Collected data:
• • • • •
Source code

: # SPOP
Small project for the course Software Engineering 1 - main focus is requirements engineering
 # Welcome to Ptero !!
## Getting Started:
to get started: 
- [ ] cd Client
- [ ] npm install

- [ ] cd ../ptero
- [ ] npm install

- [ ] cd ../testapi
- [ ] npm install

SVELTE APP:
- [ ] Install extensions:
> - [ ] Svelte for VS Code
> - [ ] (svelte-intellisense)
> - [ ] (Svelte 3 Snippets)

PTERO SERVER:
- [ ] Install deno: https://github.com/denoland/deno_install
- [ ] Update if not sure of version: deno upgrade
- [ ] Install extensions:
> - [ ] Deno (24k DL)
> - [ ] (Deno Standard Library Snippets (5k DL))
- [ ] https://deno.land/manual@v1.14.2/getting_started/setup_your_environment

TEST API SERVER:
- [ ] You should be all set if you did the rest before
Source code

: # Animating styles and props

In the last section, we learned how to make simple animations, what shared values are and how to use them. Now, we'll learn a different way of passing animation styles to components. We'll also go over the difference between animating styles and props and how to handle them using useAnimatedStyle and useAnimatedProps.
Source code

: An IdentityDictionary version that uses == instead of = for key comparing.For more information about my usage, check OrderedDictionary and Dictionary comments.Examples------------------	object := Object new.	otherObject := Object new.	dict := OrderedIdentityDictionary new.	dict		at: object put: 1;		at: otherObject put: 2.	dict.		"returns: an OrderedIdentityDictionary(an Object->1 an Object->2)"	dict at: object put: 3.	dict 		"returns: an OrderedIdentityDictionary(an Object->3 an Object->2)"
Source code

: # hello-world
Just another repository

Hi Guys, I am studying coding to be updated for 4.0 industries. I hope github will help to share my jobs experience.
• • • • •
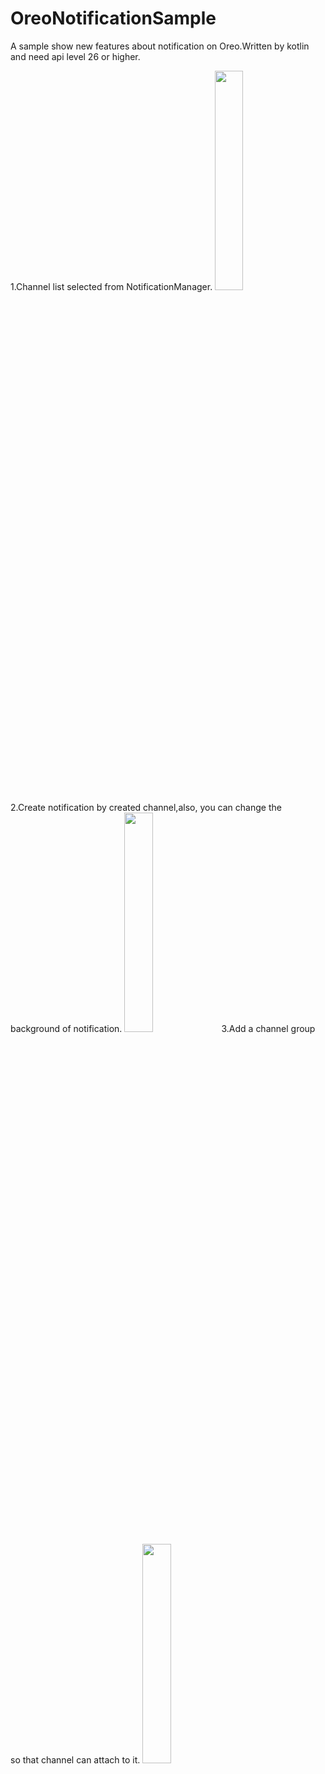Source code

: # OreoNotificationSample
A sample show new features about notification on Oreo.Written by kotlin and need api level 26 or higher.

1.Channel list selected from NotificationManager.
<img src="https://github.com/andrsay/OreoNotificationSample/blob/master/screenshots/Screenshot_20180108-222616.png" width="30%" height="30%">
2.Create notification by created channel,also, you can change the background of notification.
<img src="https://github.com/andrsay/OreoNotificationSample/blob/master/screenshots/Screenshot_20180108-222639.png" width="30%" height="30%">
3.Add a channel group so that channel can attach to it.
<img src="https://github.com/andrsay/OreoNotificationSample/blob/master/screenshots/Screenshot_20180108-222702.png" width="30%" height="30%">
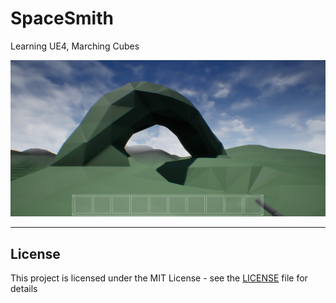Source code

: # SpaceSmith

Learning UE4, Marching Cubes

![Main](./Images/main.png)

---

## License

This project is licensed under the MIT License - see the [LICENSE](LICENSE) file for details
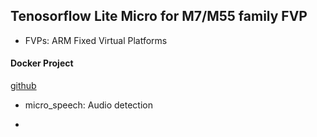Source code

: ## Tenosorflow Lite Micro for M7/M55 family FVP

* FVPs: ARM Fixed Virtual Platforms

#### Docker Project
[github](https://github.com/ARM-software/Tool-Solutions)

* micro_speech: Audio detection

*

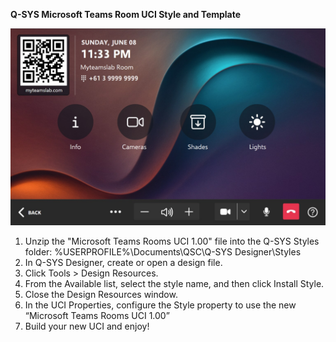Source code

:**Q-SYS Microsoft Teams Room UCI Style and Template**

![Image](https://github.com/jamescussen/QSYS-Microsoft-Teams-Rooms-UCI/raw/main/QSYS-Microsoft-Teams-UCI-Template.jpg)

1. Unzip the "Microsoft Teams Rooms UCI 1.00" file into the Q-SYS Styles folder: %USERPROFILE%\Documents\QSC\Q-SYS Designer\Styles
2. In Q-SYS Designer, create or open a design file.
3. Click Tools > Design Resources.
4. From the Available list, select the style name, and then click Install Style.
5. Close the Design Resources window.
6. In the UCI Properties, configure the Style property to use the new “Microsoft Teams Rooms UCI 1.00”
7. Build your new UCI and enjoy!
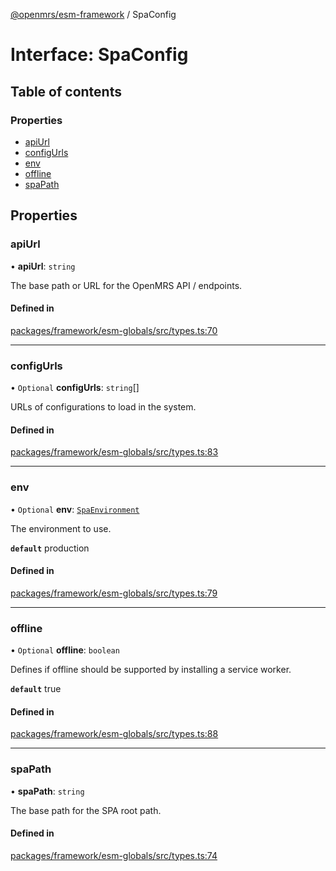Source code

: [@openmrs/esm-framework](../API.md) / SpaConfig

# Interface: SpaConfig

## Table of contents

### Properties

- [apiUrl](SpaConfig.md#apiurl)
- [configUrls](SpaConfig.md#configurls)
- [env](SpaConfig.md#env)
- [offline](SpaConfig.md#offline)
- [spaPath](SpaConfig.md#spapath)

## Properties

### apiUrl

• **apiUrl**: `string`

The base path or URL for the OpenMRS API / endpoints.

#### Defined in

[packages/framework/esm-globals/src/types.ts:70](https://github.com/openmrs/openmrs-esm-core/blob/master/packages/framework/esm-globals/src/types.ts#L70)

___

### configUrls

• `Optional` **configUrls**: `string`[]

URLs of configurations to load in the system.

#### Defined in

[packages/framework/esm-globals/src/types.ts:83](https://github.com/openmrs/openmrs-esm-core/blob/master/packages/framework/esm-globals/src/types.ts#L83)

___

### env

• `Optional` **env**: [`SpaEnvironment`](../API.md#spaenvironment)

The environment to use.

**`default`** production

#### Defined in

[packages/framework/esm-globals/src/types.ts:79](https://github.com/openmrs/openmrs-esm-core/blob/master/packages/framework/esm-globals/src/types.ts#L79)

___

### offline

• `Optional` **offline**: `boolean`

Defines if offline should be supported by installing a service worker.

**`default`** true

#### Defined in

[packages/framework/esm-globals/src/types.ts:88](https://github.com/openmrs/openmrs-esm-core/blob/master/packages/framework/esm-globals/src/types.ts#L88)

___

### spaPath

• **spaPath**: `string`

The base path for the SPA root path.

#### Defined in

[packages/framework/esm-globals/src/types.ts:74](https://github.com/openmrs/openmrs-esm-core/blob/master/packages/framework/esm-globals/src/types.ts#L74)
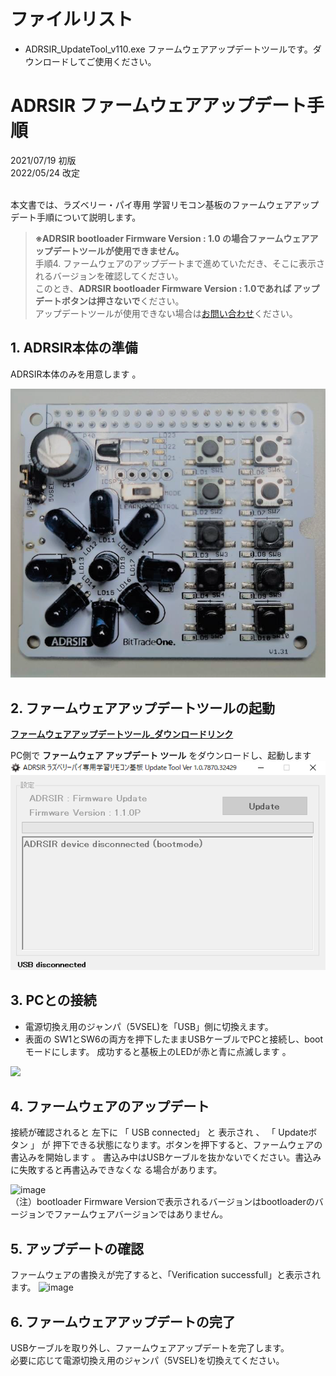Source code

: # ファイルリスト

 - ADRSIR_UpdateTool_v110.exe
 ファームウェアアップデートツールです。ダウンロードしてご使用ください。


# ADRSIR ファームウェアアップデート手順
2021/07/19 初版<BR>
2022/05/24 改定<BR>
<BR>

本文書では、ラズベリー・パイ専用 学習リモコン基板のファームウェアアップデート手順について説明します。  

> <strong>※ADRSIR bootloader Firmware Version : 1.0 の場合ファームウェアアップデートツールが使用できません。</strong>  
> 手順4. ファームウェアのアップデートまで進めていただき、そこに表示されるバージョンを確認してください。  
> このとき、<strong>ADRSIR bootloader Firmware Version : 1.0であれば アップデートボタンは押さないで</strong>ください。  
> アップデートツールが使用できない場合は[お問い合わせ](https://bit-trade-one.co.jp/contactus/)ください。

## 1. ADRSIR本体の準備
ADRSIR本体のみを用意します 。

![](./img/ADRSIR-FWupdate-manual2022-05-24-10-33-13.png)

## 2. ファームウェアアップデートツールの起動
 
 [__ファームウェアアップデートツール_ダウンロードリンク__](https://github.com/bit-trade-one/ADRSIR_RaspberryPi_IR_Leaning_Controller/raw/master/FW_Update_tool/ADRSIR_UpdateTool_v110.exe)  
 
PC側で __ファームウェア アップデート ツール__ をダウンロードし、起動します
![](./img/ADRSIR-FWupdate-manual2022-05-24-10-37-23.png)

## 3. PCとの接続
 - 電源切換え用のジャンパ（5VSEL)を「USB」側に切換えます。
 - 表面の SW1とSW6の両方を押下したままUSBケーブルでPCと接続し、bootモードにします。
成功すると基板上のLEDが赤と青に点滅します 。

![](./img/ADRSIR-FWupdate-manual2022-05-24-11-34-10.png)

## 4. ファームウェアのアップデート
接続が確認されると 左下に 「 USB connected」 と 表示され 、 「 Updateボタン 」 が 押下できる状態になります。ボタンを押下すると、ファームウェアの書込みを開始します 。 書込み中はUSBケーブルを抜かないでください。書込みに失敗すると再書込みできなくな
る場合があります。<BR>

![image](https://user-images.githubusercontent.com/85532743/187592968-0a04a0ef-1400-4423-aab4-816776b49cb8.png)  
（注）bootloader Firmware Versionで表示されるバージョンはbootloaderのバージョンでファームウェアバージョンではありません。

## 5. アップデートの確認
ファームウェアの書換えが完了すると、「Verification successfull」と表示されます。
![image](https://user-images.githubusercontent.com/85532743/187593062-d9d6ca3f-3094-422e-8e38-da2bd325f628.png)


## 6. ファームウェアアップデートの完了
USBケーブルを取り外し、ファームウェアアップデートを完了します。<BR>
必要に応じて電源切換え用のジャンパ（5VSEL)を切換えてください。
• • • • •
# Required action:
Set down, exactly as they stand above, the lines starting with the line with "ファームウェアアップデートツールです。ダウンロードしてご使用ください。" and going on through the line with "## 3. PCとの接続", and no others.

# Result of this exercise:
 ファームウェアアップデートツールです。ダウンロードしてご使用ください。


# ADRSIR ファームウェアアップデート手順
2021/07/19 初版<BR>
2022/05/24 改定<BR>
<BR>

本文書では、ラズベリー・パイ専用 学習リモコン基板のファームウェアアップデート手順について説明します。  

> <strong>※ADRSIR bootloader Firmware Version : 1.0 の場合ファームウェアアップデートツールが使用できません。</strong>  
> 手順4. ファームウェアのアップデートまで進めていただき、そこに表示されるバージョンを確認してください。  
> このとき、<strong>ADRSIR bootloader Firmware Version : 1.0であれば アップデートボタンは押さないで</strong>ください。  
> アップデートツールが使用できない場合は[お問い合わせ](https://bit-trade-one.co.jp/contactus/)ください。

## 1. ADRSIR本体の準備
ADRSIR本体のみを用意します 。

![](./img/ADRSIR-FWupdate-manual2022-05-24-10-33-13.png)

## 2. ファームウェアアップデートツールの起動
 
 [__ファームウェアアップデートツール_ダウンロードリンク__](https://github.com/bit-trade-one/ADRSIR_RaspberryPi_IR_Leaning_Controller/raw/master/FW_Update_tool/ADRSIR_UpdateTool_v110.exe)  
 
PC側で __ファームウェア アップデート ツール__ をダウンロードし、起動します
![](./img/ADRSIR-FWupdate-manual2022-05-24-10-37-23.png)

## 3. PCとの接続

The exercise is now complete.